In high-speed and continuously running packaging equipment, the drive shaft is the core component of power transmission, and its health status directly affects the stability of the production line. Traditional vibration monitoring technology mostly uses a threshold alarm mechanism, which is difficult to capture early hidden fault characteristics. This study proposes a shaft system health monitoring method based on vibration spectrum analysis, which achieves accurate identification of fault initiation by establishing a multidimensional feature matrix.
Technical principle
This solution deploys three-axis acceleration sensors at both ends of the drive shaft to collect vibration signals in the range of 0.5-10kHz.
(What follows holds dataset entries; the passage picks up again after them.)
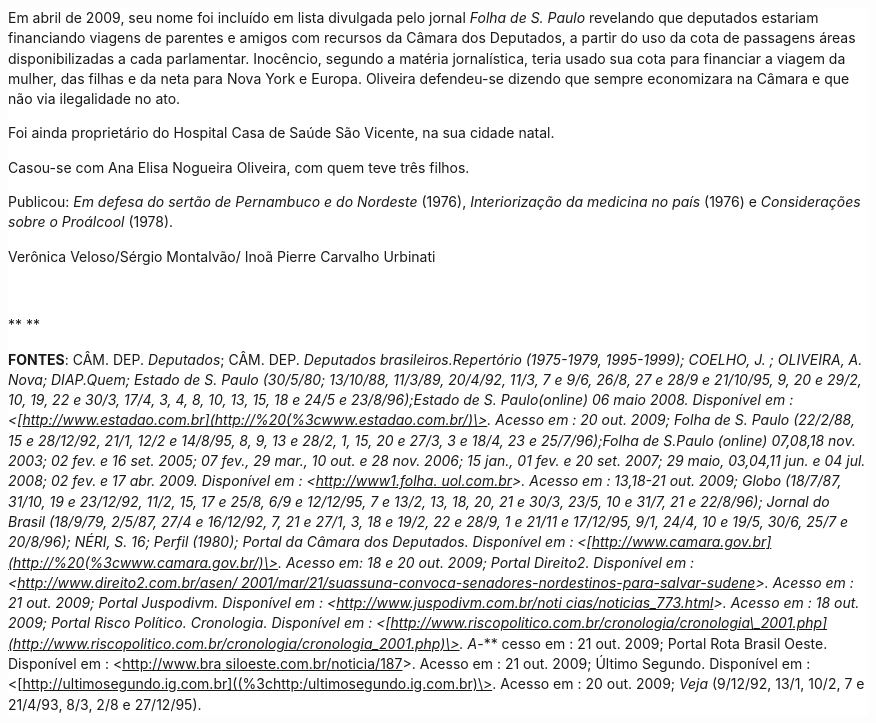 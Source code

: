 Em abril de 2009, seu nome foi incluído em lista divulgada pelo jornal
*Folha de S. Paulo* revelando que deputados estariam financiando viagens
de parentes e amigos com recursos da Câmara dos Deputados, a partir do
uso da cota de passagens áreas disponibilizadas a cada parlamentar.
Inocêncio, segundo a matéria jornalística, teria usado sua cota para
financiar a viagem da mulher, das filhas e da neta para Nova York e
Europa. Oliveira defendeu-se dizendo que sempre economizara na Câmara e
que não via ilegalidade no ato.

Foi ainda proprietário do Hospital Casa de Saúde São Vicente, na sua
cidade natal.

Casou-se com Ana Elisa Nogueira Oliveira, com quem teve três filhos.

Publicou: *Em defesa do sertão de Pernambuco e do Nordeste* (1976),
*Interiorização da medicina no país* (1976) e *Considerações sobre o
Proálcool* (1978).

Verônica Veloso/Sérgio Montalvão/ Inoã Pierre Carvalho Urbinati

 

** **

**FONTES**: CÂM. DEP. *Deputados*; CÂM. DEP. *Deputados
brasileiros.*Repertório (1975-1979, 1995-1999); COELHO, J. ; OLIVEIRA,
A. *Nova*; DIAP.*Quem*; *Estado de S. Paulo* (30/5/80; 13/10/88,
11/3/89, 20/4/92, 11/3, 7 e 9/6, 26/8, 27 e 28/9 e 21/10/95, 9, 20 e
29/2, 10, 19, 22 e 30/3, 17/4, 3, 4, 8, 10, 13, 15, 18 e 24/5 e
23/8/96);*Estado de S. Paulo*(online) 06 maio 2008. Disponível em :
\<[http://www.estadao.com.br](http://%20(%3cwww.estadao.com.br/)\>.
Acesso em : 20 out. 2009; *Folha de S. Paulo* (22/2/88, 15 e 28/12/92,
21/1, 12/2 e 14/8/95, 8, 9, 13 e 28/2, 1, 15, 20 e 27/3, 3 e 18/4, 23 e
25/7/96);*Folha de S.Paulo* (online) 07,08,18 nov. 2003; 02 fev. e 16
set. 2005; 07 fev., 29 mar., 10 out. e 28 nov. 2006; 15 jan., 01 fev. e
20 set. 2007; 29 maio, 03,04,11 jun. e 04 jul. 2008; 02 fev. e 17 abr.
2009. Disponível em : \<[http://www1.folha.
uol.com.br](http://www1.folha.%20uol.com.br/)\>. Acesso em : 13,18-21
out. 2009; *Globo* (18/7/87, 31/10, 19 e 23/12/92, 11/2, 15, 17 e 25/8,
6/9 e 12/12/95, 7 e 13/2, 13, 18, 20, 21 e 30/3, 23/5, 10 e 31/7, 21 e
22/8/96); *Jornal do Brasil* (18/9/79, 2/5/87, 27/4 e 16/12/92, 7, 21 e
27/1, 3, 18 e 19/2, 22 e 28/9, 1 e 21/11 e 17/12/95, 9/1, 24/4, 10 e
19/5, 30/6, 25/7 e 20/8/96); NÉRI, S. *16*; *Perfil* (1980); Portal da
Câmara dos Deputados. Disponível em :
\<[http://www.camara.gov.br](http://%20(%3cwww.camara.gov.br/)\>. Acesso
em: 18 e 20 out. 2009; Portal Direito2. Disponível em :
\<[http://www.direito2.com.br/asen/
2001/mar/21/suassuna-convoca-senadores-nordestinos-para-salvar-sudene](http://www.direito2.com.br/asen/%202001/mar/21/suassuna-convoca-senadores-nordestinos-para-salvar-sudene)\>.
Acesso em : 21 out. 2009; Portal Juspodivm. Disponível em :
\<[http://www.juspodivm.com.br/noti
cias/noticias\_773.html](http://www.juspodivm.com.br/noti%20cias/noticias_773.html)\>.
Acesso em : 18 out. 2009; Portal Risco Político. *Cronologia*.
Disponível em :
\<[http://www.riscopolitico.com.br/cronologia/cronologia\_2001.php](http://www.riscopolitico.com.br/cronologia/cronologia_2001.php)\>.
A**-** cesso em : 21 out. 2009; Portal Rota Brasil Oeste. Disponível em
: \<[http://www.bra
siloeste.com.br/noticia/187](http://www.bra%20siloeste.com.br/noticia/187)\>.
Acesso em : 21 out. 2009; Último Segundo. Disponível em :
\<[http://ultimosegundo.ig.com.br]((%3chttp:/ultimosegundo.ig.com.br)\>.
Acesso em : 20 out. 2009; *Veja* (9/12/92, 13/1, 10/2, 7 e 21/4/93, 8/3,
2/8 e 27/12/95).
Through the improved fast Fourier transform (FFT) algorithm, the time domain signal is converted into a three-dimensional spectrum diagram: the horizontal axis is frequency (0-5kHz), the vertical axis is amplitude (0-20g), and the color scale represents energy density (dB/Hz). Focus on monitoring three characteristic frequency bands:
.Baseband (±5% of the corresponding frequency of shaft speed): sudden changes in amplitude reflect shaft imbalance
.Double frequency band: harmonic energy growth indicates coupling misalignment
.High frequency resonance band (>3kHz): discrete peaks indicate micro cracks in the bearing raceway
The system has a built-in self-learning module that can dynamically establish a device fingerprint library. When it is detected that the energy density of a certain frequency band exceeds the baseline value by 15%, a three-level response mechanism is automatically triggered:
·Level 1: Adjust the output torque of the drive motor (±5% range) for dynamic compensation
·Level 2: Call the backup transmission path to maintain production
·Level 3: Locate the fault coordinates and generate a maintenance strategy tree
Industrial verification
In a 3720-hour continuous test on a dairy packaging line, the system successfully warned of 7 types of faults, including journal wear (412 hours in advance) and keyway cracking (83 hours in advance). Compared with traditional monitoring methods, this technology reduces the false alarm rate to 1.2% (the industry average is 8.7%), and the average fault location time is shortened to 18 minutes. Especially when dealing with instantaneous overload conditions, its dynamic torque compensation function stabilizes the vibration amplitude of the shaft system in the range of 76%-92% of the safety threshold.
Engineering Value
The core breakthrough of this technology is to upgrade vibration analysis from single threshold monitoring to state trend management. By establishing a three-dimensional time-frequency-energy model of shaft vibration, three dimensions have been improved:
. Fault detection sensitivity: can identify shaft bending deformation at the level of 0.05mm
. Remaining life prediction: The calculation error based on the Weibull distribution model is ≤12%
. Maintenance decision optimization: Increase the proportion of planned maintenance from 38% to 71%
Currently, this technology has formed a modular solution that supports installation without stopping the equipment. Engineering practice has proved that its unique resonant frequency dynamic compensation algorithm can increase the MTBF (mean time between failures) of the drive shaft system to 18,000 hours, 2.3 times higher than traditional solutions, providing a new technical paradigm for predictive maintenance of packaging equipment.